Content starts

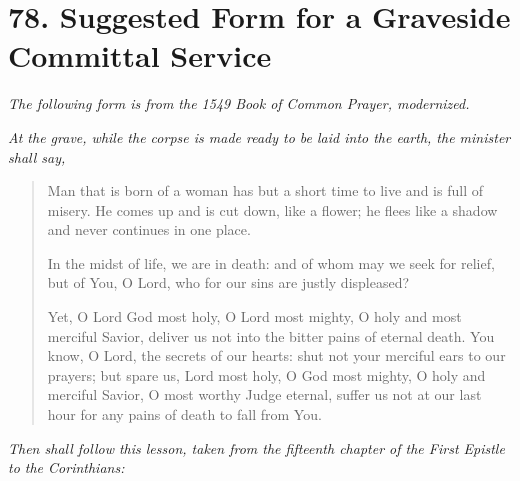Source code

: \documentclass[
]{book}
\begin{document}
\hypertarget{suggested-form-for-a-graveside-committal-service}{%
\section*{78. Suggested Form for a Graveside Committal Service}\label{suggested-form-for-a-graveside-committal-service}}

\protect\hypertarget{chapter-slug-78-suggested-form-for-a-graveside-committal-service}{\href{}{}}

\protect\hypertarget{78}{\href{}{}}\emph{The following form is from the 1549 Book of Common Prayer, modernized.}

\begin{center}
\emph{At the grave, while the corpse is made ready to be laid into the earth, the minister shall say,}

\end{center}

\begin{quote}
Man that is born of a woman has but a short time to live and is full of misery. He comes up and is cut down, like a flower; he flees like a shadow and never continues in one place.

In the midst of life, we are in death: and of whom may we seek for relief, but of You, O Lord, who for our sins are justly displeased?

Yet, O Lord God most holy, O Lord most mighty, O holy and most merciful Savior, deliver us not into the bitter pains of eternal death. You know, O Lord, the secrets of our hearts: shut not your merciful ears to our prayers; but spare us, Lord most holy, O God most mighty, O holy and merciful Savior, O most worthy Judge eternal, suffer us not at our last hour for any pains of death to fall from You.
\end{quote}

\begin{center}
\emph{Then shall follow this lesson, taken from the fifteenth chapter of the First Epistle to the Corinthians:}

\end{center}
\end{document}

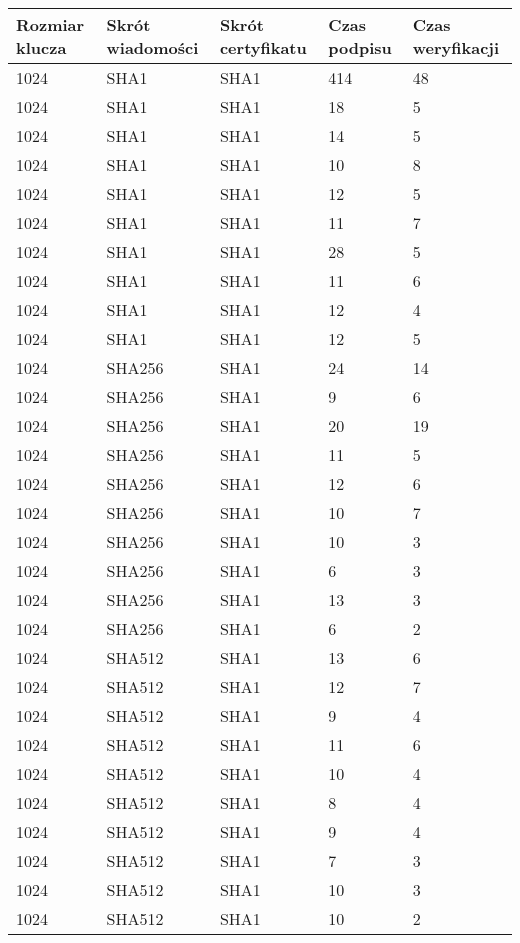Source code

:\begin{tabular}{| l | l | l | l | l |}
\hline
Rozmiar klucza & Skrót wiadomości & Skrót certyfikatu & Czas podpisu & Czas weryfikacji \\ \hline 
1024 & SHA1 & SHA1 & 414 & 48 \\ \hline 
1024 & SHA1 & SHA1 & 18 & 5 \\ \hline 
1024 & SHA1 & SHA1 & 14 & 5 \\ \hline 
1024 & SHA1 & SHA1 & 10 & 8 \\ \hline 
1024 & SHA1 & SHA1 & 12 & 5 \\ \hline 
1024 & SHA1 & SHA1 & 11 & 7 \\ \hline 
1024 & SHA1 & SHA1 & 28 & 5 \\ \hline 
1024 & SHA1 & SHA1 & 11 & 6 \\ \hline 
1024 & SHA1 & SHA1 & 12 & 4 \\ \hline 
1024 & SHA1 & SHA1 & 12 & 5 \\ \hline 
1024 & SHA256 & SHA1 & 24 & 14 \\ \hline 
1024 & SHA256 & SHA1 & 9 & 6 \\ \hline 
1024 & SHA256 & SHA1 & 20 & 19 \\ \hline 
1024 & SHA256 & SHA1 & 11 & 5 \\ \hline 
1024 & SHA256 & SHA1 & 12 & 6 \\ \hline 
1024 & SHA256 & SHA1 & 10 & 7 \\ \hline 
1024 & SHA256 & SHA1 & 10 & 3 \\ \hline 
1024 & SHA256 & SHA1 & 6 & 3 \\ \hline 
1024 & SHA256 & SHA1 & 13 & 3 \\ \hline 
1024 & SHA256 & SHA1 & 6 & 2 \\ \hline 
1024 & SHA512 & SHA1 & 13 & 6 \\ \hline 
1024 & SHA512 & SHA1 & 12 & 7 \\ \hline 
1024 & SHA512 & SHA1 & 9 & 4 \\ \hline 
1024 & SHA512 & SHA1 & 11 & 6 \\ \hline 
1024 & SHA512 & SHA1 & 10 & 4 \\ \hline 
1024 & SHA512 & SHA1 & 8 & 4 \\ \hline 
1024 & SHA512 & SHA1 & 9 & 4 \\ \hline 
1024 & SHA512 & SHA1 & 7 & 3 \\ \hline 
1024 & SHA512 & SHA1 & 10 & 3 \\ \hline 
1024 & SHA512 & SHA1 & 10 & 2 \\ \hline 

\end{tabular}
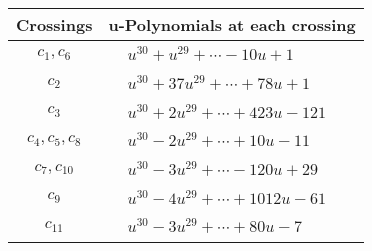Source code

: \documentclass[1p]{elsarticle_modified}
\theoremstyle{definition}
\begin{document}
\begin{tabular}{m{50pt}|m{274pt}}
Crossings & \hspace{64pt}u-Polynomials at each crossing \\
\hline $$\begin{aligned}c_{1},c_{6}\end{aligned}$$&$\begin{aligned}
&u^{30}+u^{29}+\cdots-10 u+1
\end{aligned}$\\
\hline $$\begin{aligned}c_{2}\end{aligned}$$&$\begin{aligned}
&u^{30}+37 u^{29}+\cdots+78 u+1
\end{aligned}$\\
\hline $$\begin{aligned}c_{3}\end{aligned}$$&$\begin{aligned}
&u^{30}+2 u^{29}+\cdots+423 u-121
\end{aligned}$\\
\hline $$\begin{aligned}c_{4},c_{5},c_{8}\end{aligned}$$&$\begin{aligned}
&u^{30}-2 u^{29}+\cdots+10 u-11
\end{aligned}$\\
\hline $$\begin{aligned}c_{7},c_{10}\end{aligned}$$&$\begin{aligned}
&u^{30}-3 u^{29}+\cdots-120 u+29
\end{aligned}$\\
\hline $$\begin{aligned}c_{9}\end{aligned}$$&$\begin{aligned}
&u^{30}-4 u^{29}+\cdots+1012 u-61
\end{aligned}$\\
\hline $$\begin{aligned}c_{11}\end{aligned}$$&$\begin{aligned}
&u^{30}-3 u^{29}+\cdots+80 u-7
\end{aligned}$\\
\hline
\end{tabular}\\~\\
\newpage\renewcommand{\arraystretch}{1}
\end{document}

Content ends

■ Task prompt
In the records above, find each line with the word "death" and copy it.

■ Written solution
In the midst of life, we are in death: and of whom may we seek for relief, but of You, O Lord, who for our sins are justly displeased?
Yet, O Lord God most holy, O Lord most mighty, O holy and most merciful Savior, deliver us not into the bitter pains of eternal death. You know, O Lord, the secrets of our hearts: shut not your merciful ears to our prayers; but spare us, Lord most holy, O God most mighty, O holy and merciful Savior, O most worthy Judge eternal, suffer us not at our last hour for any pains of death to fall from You.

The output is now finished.